L’indagine mostra che più di due terzi (68%) delle direzioni HR “altamente performanti” hanno ridisegnato la loro struttura negli ultimi cinque anni. In conseguenza, le decisioni in materia di risorse umane vengono prese in maniera centralizzata e i processi e le prassi sono coerenti in tutte le sedi. Le organizzazioni con funzioni “altamente performanti” allineano le prassi HR e quelle dei centri di eccellenza a una strategia di business più vasta, delegando ai servizi condivisi le attività a minor valore aggiunto, investendo invece sulla formazione e la crescita delle persone in una direzione più strategica e di vicinanza al business. «Le direzioni delle risorse umane – spiega Alberto Navarra, HR Transformation Leader Mercer Italia – che hanno adottato diffusamente modelli di servizi condivisi si sono dimostrate le più efficaci nell’allineare le politiche del personale alle esigenze di business dell’azienda».

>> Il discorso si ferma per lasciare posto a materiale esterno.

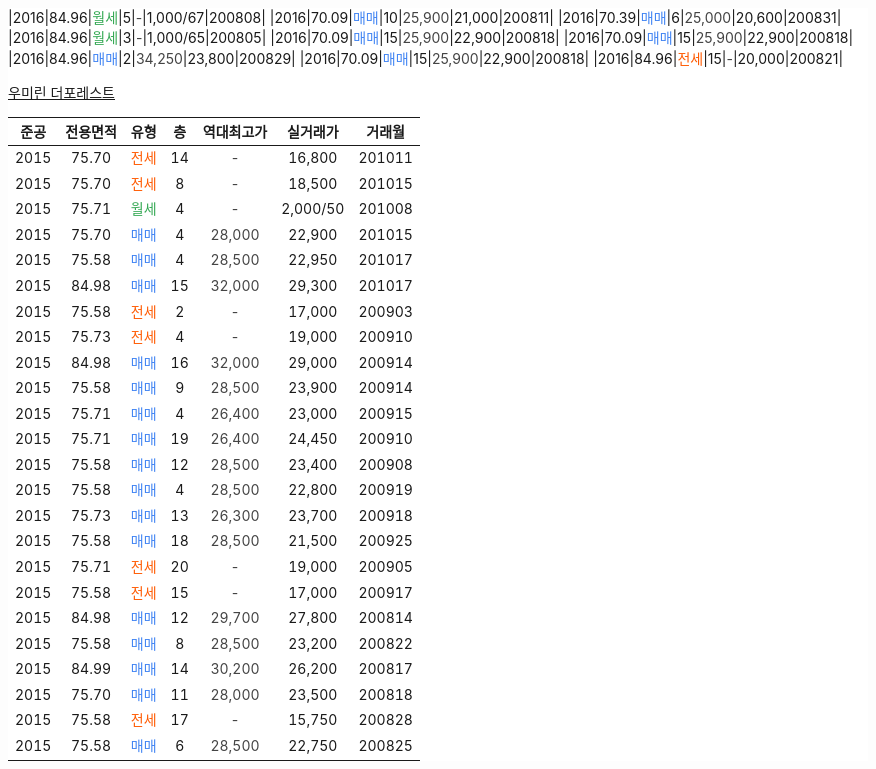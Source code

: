 |2016|84.96|<span style="color:#34a853">월세</span>|5|<span style="color:#444444">-</span>|1,000/67|200808|
|2016|70.09|<span style="color:#4285f3">매매</span>|10|<span style="color:#444444">25,900</span>|21,000|200811|
|2016|70.39|<span style="color:#4285f3">매매</span>|6|<span style="color:#444444">25,000</span>|20,600|200831|
|2016|84.96|<span style="color:#34a853">월세</span>|3|<span style="color:#444444">-</span>|1,000/65|200805|
|2016|70.09|<span style="color:#4285f3">매매</span>|15|<span style="color:#444444">25,900</span>|22,900|200818|
|2016|70.09|<span style="color:#4285f3">매매</span>|15|<span style="color:#444444">25,900</span>|22,900|200818|
|2016|84.96|<span style="color:#4285f3">매매</span>|2|<span style="color:#444444">34,250</span>|23,800|200829|
|2016|70.09|<span style="color:#4285f3">매매</span>|15|<span style="color:#444444">25,900</span>|22,900|200818|
|2016|84.96|<span style="color:#ff5a00">전세</span>|15|<span style="color:#444444">-</span>|20,000|200821|

[우미린 더포레스트](https://search.naver.com/search.naver?query=%EB%8C%80%EA%B5%AC%EA%B4%91%EC%97%AD%EC%8B%9C+%EB%8B%AC%EC%84%B1%EA%B5%B0+%EC%9C%A0%EA%B0%80%EC%9D%8D+%EB%B4%89%EB%A6%AC+%EC%9A%B0%EB%AF%B8%EB%A6%B0+%EB%8D%94%ED%8F%AC%EB%A0%88%EC%8A%A4%ED%8A%B8)

|준공|전용면적|유형|층|역대최고가|실거래가|거래월|
|:---:|:---:|:---:|:---:|:---:|:---:|:---:|
|2015|75.70|<span style="color:#ff5a00">전세</span>|14|<span style="color:#444444">-</span>|16,800|201011|
|2015|75.70|<span style="color:#ff5a00">전세</span>|8|<span style="color:#444444">-</span>|18,500|201015|
|2015|75.71|<span style="color:#34a853">월세</span>|4|<span style="color:#444444">-</span>|2,000/50|201008|
|2015|75.70|<span style="color:#4285f3">매매</span>|4|<span style="color:#444444">28,000</span>|22,900|201015|
|2015|75.58|<span style="color:#4285f3">매매</span>|4|<span style="color:#444444">28,500</span>|22,950|201017|
|2015|84.98|<span style="color:#4285f3">매매</span>|15|<span style="color:#444444">32,000</span>|29,300|201017|
|2015|75.58|<span style="color:#ff5a00">전세</span>|2|<span style="color:#444444">-</span>|17,000|200903|
|2015|75.73|<span style="color:#ff5a00">전세</span>|4|<span style="color:#444444">-</span>|19,000|200910|
|2015|84.98|<span style="color:#4285f3">매매</span>|16|<span style="color:#444444">32,000</span>|29,000|200914|
|2015|75.58|<span style="color:#4285f3">매매</span>|9|<span style="color:#444444">28,500</span>|23,900|200914|
|2015|75.71|<span style="color:#4285f3">매매</span>|4|<span style="color:#444444">26,400</span>|23,000|200915|
|2015|75.71|<span style="color:#4285f3">매매</span>|19|<span style="color:#444444">26,400</span>|24,450|200910|
|2015|75.58|<span style="color:#4285f3">매매</span>|12|<span style="color:#444444">28,500</span>|23,400|200908|
|2015|75.58|<span style="color:#4285f3">매매</span>|4|<span style="color:#444444">28,500</span>|22,800|200919|
|2015|75.73|<span style="color:#4285f3">매매</span>|13|<span style="color:#444444">26,300</span>|23,700|200918|
|2015|75.58|<span style="color:#4285f3">매매</span>|18|<span style="color:#444444">28,500</span>|21,500|200925|
|2015|75.71|<span style="color:#ff5a00">전세</span>|20|<span style="color:#444444">-</span>|19,000|200905|
|2015|75.58|<span style="color:#ff5a00">전세</span>|15|<span style="color:#444444">-</span>|17,000|200917|
|2015|84.98|<span style="color:#4285f3">매매</span>|12|<span style="color:#444444">29,700</span>|27,800|200814|
|2015|75.58|<span style="color:#4285f3">매매</span>|8|<span style="color:#444444">28,500</span>|23,200|200822|
|2015|84.99|<span style="color:#4285f3">매매</span>|14|<span style="color:#444444">30,200</span>|26,200|200817|
|2015|75.70|<span style="color:#4285f3">매매</span>|11|<span style="color:#444444">28,000</span>|23,500|200818|
|2015|75.58|<span style="color:#ff5a00">전세</span>|17|<span style="color:#444444">-</span>|15,750|200828|
|2015|75.58|<span style="color:#4285f3">매매</span>|6|<span style="color:#444444">28,500</span>|22,750|200825|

In parallelo, secondo Navarra, si aprono grandi prospettive per le aziende capaci di applicare le nuove soluzioni offerte dalla tecnologia al processo di selezione e gestione del personale, coinvolgendo sempre più i dipendenti stessi: «Vedo significative opportunità per la funzione HR di aumentare ancora la propria presenza digitale: per esempio solo il 27% tra le realtà più all’avanguardia dispone già di applicazioni mobile per la selezione del personale». «La revisione dei modelli di servizio», prosegue Navarra, «non può più prescindere da un criterio di centralità del dipendente. Le aziende non possono non ascoltare la “voce dei collaboratori”, perché sono le stesse persone, facendo leva su diversi strumenti (per esempio le piattaforme social) a far sentire la loro voce e il loro eventuale dissenso in maniera del tutto differente rispetto al passato in una modalità autonoma e disintermediata. Dobbiamo ripartire dai fondamentali ma ripensandoli radicalmente grazie all’elasticità organizzativa che ci dà il digitale, dove le logiche di esperienza, usabilità, soddisfazione di un servizio sono i pilastri che discriminano nuovi servizi digitali da quelli “tradizionali solo più automatizzati”».